10. La Cour s'est penchée dans deux cas sur l'assujettissement à la TVA de certaines subventions versées par les pouvoirs publics à des particuliers. Tant dans son arrêt Mohr que dans son arrêt Landboden-Agrardienste , il s'agissait d'une rémunération versée aux producteurs agricoles qui, en échange de cette rémunération, s'engageaient à réduire leur production. La Cour a confirmé dans ces arrêts qu'une rémunération versée par les pouvoirs publics dans l'intérêt général peut constituer la contrepartie d'un service au sens de la directive. «Ainsi, pour déterminer si une prestation de services relève du champ d'application de la sixième directive, il convient d'examiner la transaction à la lumière des objectifs et des caractéristiques du système commun de TVA» . Dans certains cas, cependant, «l'exploitant agricole ne fournit pas des services à un consommateur identifiable ni un avantage susceptible d'être considéré comme un élément constitutif du coût de l'activité d'une autre personne dans la chaîne commerciale» .

11. La deuxième question qu'il faut trancher dans la présente affaire est de savoir ce qu'il faut entendre par contrepartie.

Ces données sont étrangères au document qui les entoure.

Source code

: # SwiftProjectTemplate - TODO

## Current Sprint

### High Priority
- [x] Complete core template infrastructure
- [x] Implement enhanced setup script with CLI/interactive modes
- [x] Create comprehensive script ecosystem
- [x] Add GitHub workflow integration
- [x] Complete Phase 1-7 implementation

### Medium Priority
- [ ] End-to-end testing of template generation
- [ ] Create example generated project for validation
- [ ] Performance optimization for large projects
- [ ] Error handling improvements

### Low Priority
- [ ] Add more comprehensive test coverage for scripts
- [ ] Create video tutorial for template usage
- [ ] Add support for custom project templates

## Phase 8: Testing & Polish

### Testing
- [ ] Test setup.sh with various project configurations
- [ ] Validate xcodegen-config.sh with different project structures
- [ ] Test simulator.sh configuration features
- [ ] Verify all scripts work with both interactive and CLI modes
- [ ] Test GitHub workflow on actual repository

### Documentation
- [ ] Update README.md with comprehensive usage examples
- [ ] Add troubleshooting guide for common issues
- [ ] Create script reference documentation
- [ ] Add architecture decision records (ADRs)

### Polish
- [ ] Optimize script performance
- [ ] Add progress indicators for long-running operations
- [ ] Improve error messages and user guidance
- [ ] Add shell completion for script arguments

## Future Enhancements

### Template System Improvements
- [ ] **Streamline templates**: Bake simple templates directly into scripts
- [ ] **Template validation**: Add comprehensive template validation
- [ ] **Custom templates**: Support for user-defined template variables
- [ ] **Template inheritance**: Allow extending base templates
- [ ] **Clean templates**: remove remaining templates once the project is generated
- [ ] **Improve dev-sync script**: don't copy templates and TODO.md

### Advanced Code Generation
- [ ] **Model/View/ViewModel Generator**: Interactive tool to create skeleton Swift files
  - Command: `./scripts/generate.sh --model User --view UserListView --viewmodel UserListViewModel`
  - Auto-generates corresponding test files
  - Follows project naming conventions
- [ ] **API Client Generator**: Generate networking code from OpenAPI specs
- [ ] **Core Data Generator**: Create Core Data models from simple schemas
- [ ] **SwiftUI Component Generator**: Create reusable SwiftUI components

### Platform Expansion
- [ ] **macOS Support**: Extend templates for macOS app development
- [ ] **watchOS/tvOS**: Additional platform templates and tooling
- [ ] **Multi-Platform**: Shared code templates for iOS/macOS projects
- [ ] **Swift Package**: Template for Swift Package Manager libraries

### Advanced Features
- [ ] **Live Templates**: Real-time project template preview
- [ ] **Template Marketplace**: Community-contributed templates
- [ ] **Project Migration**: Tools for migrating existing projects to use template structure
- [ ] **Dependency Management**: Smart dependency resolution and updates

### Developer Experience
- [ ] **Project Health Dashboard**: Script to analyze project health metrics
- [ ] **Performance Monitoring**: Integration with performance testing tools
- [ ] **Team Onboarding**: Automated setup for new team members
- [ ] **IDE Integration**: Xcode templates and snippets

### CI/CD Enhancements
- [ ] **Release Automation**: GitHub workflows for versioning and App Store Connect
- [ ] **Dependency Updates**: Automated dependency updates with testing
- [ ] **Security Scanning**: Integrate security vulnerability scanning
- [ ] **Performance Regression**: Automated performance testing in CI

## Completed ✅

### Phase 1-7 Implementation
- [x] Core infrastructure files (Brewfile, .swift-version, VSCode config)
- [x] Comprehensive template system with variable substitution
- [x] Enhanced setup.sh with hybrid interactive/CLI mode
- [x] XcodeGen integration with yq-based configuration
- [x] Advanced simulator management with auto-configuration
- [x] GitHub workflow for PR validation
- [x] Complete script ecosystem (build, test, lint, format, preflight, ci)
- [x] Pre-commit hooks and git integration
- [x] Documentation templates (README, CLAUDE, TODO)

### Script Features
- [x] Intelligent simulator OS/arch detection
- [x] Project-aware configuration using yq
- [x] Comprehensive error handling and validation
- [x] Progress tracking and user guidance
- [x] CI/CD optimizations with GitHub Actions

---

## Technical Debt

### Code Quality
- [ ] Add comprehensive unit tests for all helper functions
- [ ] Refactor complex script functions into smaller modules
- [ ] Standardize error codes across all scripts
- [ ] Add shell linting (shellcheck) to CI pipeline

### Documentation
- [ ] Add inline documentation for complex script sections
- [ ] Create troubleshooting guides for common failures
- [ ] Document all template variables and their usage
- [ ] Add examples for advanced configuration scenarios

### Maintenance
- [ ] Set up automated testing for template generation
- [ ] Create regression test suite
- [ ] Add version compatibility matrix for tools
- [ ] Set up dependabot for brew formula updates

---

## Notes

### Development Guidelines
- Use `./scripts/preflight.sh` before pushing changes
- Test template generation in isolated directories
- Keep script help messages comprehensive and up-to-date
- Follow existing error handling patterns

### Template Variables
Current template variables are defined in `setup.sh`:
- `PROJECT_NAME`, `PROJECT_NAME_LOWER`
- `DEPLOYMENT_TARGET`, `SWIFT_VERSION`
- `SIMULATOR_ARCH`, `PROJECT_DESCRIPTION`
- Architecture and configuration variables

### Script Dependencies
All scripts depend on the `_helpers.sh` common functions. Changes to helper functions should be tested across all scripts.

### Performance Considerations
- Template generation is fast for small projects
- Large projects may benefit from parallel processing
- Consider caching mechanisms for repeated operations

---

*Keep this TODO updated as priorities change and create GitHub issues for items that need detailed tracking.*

D'après une jurisprudence constante de la Cour, «cette contrepartie constitue la valeur subjective, à savoir réellement perçue dans chaque cas concret, et non une valeur estimée selon des critères objectifs» .

12. Dans le cas d'une subvention, on conclut rapidement à l'existence d'une valeur subjective. Ce qu'il est plus intéressant de déterminer, c'est de savoir si cette valeur constitue aussi la contrepartie d'une fourniture de biens ou d'une prestation de services. Ce qui est alors en cause, c'est le lien direct. D'après une jurisprudence constante de la Cour, «une prestation de services n'est dès lors taxable que s'il existe un lien direct entre le service rendu et la contrepartie reçue» . Nous tirons un bel exemple de l'interprétation donnée par la Cour à la notion de «lien direct» de l'arrêt Tolsma. Nous citons: «Ainsi, lorsqu'un musicien qui se produit sur la voie publique reçoit des oboles de passants, ces recettes ne sauraient être considérées comme constituant la contrepartie d'un service rendu à ces derniers» . Il n'existe en effet aucun contrat entre les parties, pas plus que de lien nécessaire entre l'opération et le paiement. Le paiement est en effet autonome par rapport au plaisir donné par la prestation musicale.

13. Nous renvoyons aussi à l'arrêt Apple and Pear Development Council . Cette affaire concernait une organisation ayant pour mission de faire de la publicité, de mener des actions de promotion et d'améliorer la qualité des pommes et poires produites en Angleterre et au pays de Galles. Cette mission est comparable à celle de l'OPW. Les revenus du Council provenaient cependant de taxes payées par les producteurs concernés. La Cour a considéré que «des taxes obligatoires telles que celles imposées aux producteurs ne constituent pas une contre-valeur ayant un lien direct avec les avantages qui reviennent aux producteurs individuels à raison de l'exercice de ses fonctions par le Council» . Soulignons qu'il n'était pas question en l'occurrence de subvention. La Cour devait déterminer si la taxe payée par les producteurs pouvait être considérée comme une contrepartie du service qui leur était rendu.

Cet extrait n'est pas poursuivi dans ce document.